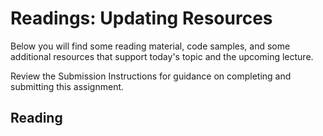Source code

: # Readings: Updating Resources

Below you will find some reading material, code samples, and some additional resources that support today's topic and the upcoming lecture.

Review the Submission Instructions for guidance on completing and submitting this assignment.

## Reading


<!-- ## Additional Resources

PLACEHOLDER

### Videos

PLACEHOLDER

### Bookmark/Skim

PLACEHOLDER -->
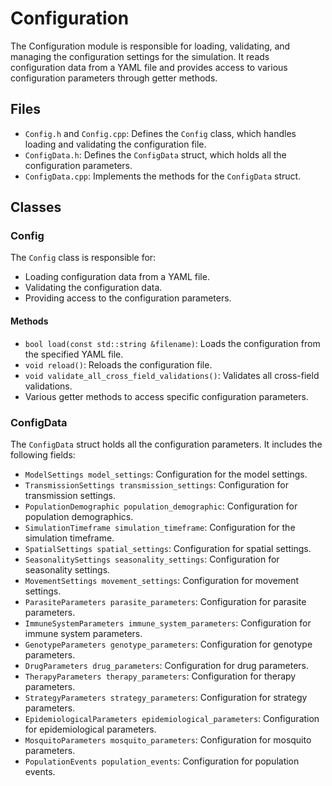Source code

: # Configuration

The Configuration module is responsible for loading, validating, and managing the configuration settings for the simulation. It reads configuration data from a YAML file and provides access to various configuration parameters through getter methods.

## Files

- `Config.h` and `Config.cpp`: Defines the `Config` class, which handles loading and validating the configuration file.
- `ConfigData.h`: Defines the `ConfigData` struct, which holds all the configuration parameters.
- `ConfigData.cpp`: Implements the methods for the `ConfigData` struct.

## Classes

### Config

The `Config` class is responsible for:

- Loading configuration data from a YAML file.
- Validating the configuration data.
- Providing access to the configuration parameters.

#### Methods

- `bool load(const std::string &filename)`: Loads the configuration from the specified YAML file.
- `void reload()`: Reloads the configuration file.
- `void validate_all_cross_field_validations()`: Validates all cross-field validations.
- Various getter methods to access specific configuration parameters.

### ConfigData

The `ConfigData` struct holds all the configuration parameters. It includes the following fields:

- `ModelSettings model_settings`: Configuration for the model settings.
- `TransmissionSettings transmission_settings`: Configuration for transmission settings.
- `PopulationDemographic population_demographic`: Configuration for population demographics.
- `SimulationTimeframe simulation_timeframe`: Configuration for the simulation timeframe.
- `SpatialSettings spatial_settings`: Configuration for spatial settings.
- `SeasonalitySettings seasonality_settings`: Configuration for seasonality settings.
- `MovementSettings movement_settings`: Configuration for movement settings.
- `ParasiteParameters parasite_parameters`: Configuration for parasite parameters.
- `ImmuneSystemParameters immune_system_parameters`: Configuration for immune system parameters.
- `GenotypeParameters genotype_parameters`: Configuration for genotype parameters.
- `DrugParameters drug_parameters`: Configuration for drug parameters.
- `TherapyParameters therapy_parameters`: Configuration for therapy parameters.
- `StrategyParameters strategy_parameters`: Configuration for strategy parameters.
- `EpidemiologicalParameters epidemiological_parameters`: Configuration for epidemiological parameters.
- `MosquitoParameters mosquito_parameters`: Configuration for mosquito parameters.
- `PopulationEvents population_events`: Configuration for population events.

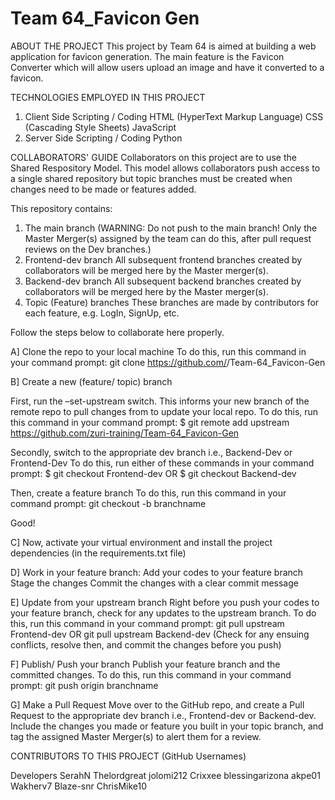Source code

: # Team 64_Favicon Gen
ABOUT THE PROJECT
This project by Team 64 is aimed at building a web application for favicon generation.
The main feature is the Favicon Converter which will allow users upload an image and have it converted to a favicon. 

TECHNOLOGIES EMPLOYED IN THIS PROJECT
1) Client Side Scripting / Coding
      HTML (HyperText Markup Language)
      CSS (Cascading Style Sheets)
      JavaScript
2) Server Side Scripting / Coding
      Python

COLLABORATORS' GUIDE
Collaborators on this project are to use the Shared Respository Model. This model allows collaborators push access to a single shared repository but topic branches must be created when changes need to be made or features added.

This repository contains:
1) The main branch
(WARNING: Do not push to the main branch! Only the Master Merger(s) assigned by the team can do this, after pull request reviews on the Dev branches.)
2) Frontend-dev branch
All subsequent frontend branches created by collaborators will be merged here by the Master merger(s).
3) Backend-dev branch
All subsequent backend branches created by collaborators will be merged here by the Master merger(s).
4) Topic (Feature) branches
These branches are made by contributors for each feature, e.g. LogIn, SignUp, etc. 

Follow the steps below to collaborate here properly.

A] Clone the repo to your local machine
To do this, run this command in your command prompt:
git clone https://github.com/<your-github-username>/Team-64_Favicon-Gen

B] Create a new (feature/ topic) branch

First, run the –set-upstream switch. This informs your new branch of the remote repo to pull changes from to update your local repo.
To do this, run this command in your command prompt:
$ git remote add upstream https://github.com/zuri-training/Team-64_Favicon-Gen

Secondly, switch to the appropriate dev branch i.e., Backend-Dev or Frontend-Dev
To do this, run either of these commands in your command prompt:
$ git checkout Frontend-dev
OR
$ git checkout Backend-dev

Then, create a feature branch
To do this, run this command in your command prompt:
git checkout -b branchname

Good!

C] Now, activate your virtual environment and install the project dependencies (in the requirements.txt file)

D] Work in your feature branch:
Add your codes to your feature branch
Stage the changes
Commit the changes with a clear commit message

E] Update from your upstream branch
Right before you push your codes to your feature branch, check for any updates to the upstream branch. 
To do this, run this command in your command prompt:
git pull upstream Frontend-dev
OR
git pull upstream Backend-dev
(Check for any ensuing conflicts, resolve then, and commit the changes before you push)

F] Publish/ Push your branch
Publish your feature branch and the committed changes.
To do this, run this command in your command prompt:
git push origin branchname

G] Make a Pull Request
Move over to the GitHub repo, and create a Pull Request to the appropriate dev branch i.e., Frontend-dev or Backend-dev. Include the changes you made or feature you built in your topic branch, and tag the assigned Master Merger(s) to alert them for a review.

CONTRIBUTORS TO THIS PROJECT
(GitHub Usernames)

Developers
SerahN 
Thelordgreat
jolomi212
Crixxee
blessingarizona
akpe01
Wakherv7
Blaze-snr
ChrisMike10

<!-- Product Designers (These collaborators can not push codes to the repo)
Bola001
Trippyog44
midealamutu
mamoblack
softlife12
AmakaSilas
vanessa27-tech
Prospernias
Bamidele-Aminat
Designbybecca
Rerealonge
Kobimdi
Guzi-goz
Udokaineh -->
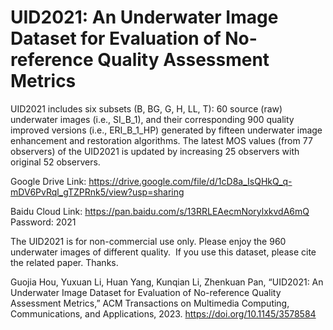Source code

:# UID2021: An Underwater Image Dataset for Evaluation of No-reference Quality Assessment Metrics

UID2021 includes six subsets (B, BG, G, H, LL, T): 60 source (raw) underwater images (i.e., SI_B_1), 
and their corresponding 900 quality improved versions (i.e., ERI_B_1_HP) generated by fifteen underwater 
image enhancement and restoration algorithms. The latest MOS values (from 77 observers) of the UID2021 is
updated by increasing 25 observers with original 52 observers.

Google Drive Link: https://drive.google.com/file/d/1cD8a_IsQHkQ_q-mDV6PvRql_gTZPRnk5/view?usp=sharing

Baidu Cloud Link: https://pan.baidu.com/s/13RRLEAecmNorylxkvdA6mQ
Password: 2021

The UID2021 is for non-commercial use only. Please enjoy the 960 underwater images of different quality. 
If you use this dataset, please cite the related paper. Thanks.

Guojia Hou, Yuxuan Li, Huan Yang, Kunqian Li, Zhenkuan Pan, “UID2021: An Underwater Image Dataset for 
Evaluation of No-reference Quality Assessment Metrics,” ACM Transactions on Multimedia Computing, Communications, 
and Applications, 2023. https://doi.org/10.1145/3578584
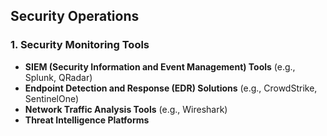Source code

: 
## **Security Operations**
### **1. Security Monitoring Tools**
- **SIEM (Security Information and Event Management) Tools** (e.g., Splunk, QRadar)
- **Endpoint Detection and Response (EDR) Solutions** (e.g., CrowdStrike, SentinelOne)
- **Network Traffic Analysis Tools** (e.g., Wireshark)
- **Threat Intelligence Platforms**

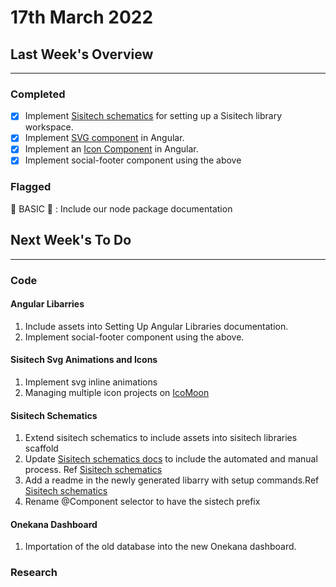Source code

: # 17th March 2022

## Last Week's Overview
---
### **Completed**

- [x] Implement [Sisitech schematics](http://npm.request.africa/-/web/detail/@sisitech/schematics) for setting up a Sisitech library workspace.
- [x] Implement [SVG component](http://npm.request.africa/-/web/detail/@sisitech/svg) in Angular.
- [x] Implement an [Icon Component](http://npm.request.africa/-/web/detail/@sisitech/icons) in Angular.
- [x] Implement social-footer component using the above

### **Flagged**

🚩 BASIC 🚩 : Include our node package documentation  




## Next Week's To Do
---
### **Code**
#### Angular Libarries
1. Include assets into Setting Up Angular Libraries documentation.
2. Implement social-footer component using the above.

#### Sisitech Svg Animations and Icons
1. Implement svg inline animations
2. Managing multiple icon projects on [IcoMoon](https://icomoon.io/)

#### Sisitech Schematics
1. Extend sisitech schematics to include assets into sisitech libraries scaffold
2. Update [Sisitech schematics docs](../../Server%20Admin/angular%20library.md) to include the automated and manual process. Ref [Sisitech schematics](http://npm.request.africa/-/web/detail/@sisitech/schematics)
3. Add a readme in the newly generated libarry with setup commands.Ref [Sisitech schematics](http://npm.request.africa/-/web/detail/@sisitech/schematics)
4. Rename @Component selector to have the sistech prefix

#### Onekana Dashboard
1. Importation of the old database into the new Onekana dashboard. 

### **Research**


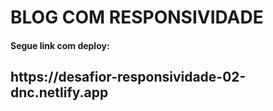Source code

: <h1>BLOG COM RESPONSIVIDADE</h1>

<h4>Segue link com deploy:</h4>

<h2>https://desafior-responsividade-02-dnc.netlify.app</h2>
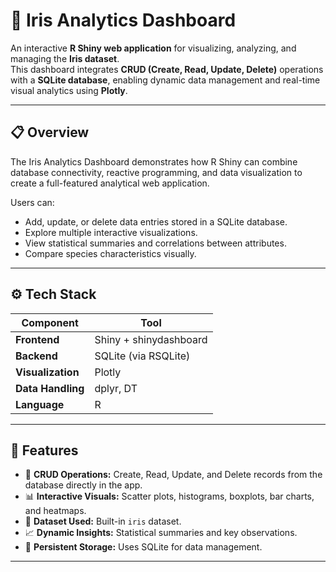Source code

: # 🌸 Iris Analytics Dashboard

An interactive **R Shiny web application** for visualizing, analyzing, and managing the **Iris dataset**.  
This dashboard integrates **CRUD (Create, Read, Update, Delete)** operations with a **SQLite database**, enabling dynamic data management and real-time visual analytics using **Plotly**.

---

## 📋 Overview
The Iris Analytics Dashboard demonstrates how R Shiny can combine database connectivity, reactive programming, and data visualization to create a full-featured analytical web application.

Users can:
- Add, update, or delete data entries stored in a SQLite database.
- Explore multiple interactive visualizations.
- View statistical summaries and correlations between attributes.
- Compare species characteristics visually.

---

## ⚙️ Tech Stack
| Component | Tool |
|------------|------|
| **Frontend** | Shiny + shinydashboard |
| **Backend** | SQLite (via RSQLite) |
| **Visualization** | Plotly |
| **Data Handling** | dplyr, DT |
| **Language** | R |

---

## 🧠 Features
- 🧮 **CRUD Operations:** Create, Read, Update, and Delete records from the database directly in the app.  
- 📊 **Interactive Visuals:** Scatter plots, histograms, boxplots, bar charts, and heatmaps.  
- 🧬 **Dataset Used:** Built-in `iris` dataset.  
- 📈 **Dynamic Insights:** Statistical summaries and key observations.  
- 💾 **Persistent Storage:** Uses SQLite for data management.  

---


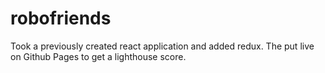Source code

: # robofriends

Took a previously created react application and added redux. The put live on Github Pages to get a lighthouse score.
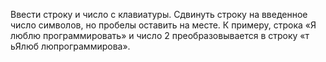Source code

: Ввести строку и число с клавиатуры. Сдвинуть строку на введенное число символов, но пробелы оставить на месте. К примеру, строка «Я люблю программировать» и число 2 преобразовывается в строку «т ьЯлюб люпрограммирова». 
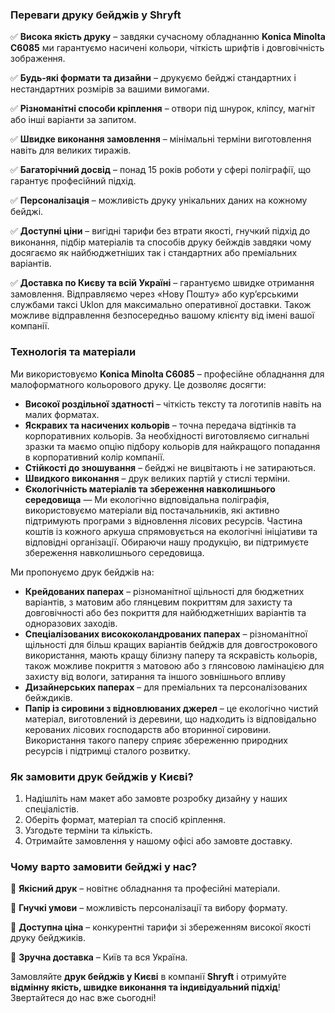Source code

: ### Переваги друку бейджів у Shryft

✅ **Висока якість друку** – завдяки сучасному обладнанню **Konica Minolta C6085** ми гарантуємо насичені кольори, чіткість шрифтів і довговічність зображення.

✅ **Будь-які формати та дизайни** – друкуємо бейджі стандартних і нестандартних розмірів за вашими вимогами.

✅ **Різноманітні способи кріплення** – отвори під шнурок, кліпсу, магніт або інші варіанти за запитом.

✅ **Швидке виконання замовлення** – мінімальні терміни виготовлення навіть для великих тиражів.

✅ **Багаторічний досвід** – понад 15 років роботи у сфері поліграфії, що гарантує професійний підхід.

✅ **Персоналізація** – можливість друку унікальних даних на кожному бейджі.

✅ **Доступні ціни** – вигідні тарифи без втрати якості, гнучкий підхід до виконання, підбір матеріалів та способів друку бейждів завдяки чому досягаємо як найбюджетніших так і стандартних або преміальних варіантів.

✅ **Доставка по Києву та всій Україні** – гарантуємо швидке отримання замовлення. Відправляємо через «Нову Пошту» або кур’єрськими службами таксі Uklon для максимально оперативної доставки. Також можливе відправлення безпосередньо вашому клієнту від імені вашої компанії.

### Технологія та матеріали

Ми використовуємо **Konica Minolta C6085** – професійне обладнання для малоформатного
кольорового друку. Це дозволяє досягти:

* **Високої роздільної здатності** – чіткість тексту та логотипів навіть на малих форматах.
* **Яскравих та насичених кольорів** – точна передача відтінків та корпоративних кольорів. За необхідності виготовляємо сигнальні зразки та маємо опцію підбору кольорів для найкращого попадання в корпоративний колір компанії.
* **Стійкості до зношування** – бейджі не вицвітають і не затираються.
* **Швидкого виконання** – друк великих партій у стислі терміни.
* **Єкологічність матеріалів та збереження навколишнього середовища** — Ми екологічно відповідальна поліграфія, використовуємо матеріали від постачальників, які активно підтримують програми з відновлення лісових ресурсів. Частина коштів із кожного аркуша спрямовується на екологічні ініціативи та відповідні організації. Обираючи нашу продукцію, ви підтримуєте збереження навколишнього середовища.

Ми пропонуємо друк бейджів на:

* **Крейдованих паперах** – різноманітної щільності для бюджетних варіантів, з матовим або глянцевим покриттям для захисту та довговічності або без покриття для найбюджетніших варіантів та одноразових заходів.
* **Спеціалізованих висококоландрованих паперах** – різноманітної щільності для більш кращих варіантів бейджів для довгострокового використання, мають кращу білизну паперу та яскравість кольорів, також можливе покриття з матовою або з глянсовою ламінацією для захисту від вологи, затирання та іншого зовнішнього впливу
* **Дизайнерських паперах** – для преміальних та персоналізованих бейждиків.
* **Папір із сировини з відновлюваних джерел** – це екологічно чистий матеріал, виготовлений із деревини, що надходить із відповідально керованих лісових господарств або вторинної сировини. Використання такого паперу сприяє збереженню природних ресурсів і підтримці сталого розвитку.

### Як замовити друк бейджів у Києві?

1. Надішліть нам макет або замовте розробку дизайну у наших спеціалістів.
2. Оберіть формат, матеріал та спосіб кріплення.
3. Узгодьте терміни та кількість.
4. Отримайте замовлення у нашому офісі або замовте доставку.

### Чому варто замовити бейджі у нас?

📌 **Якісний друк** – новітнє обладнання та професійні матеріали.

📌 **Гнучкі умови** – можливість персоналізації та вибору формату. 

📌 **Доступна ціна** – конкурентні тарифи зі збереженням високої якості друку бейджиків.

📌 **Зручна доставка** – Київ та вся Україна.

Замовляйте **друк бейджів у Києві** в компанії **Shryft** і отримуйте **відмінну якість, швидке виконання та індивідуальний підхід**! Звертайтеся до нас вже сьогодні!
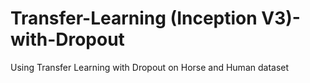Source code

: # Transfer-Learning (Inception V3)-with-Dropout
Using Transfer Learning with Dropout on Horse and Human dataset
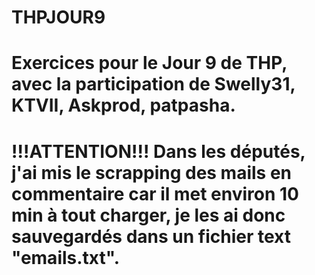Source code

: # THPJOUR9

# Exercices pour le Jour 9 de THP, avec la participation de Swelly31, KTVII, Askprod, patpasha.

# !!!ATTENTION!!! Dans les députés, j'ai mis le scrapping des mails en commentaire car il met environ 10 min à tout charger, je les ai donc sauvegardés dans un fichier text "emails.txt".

++++++++

**WORK INSTRUCTION:** Could you report how many lines of the listing contain the word "кріплення"? Only the number is needed.

**ANSWER TO THIS PROBLEM:** 2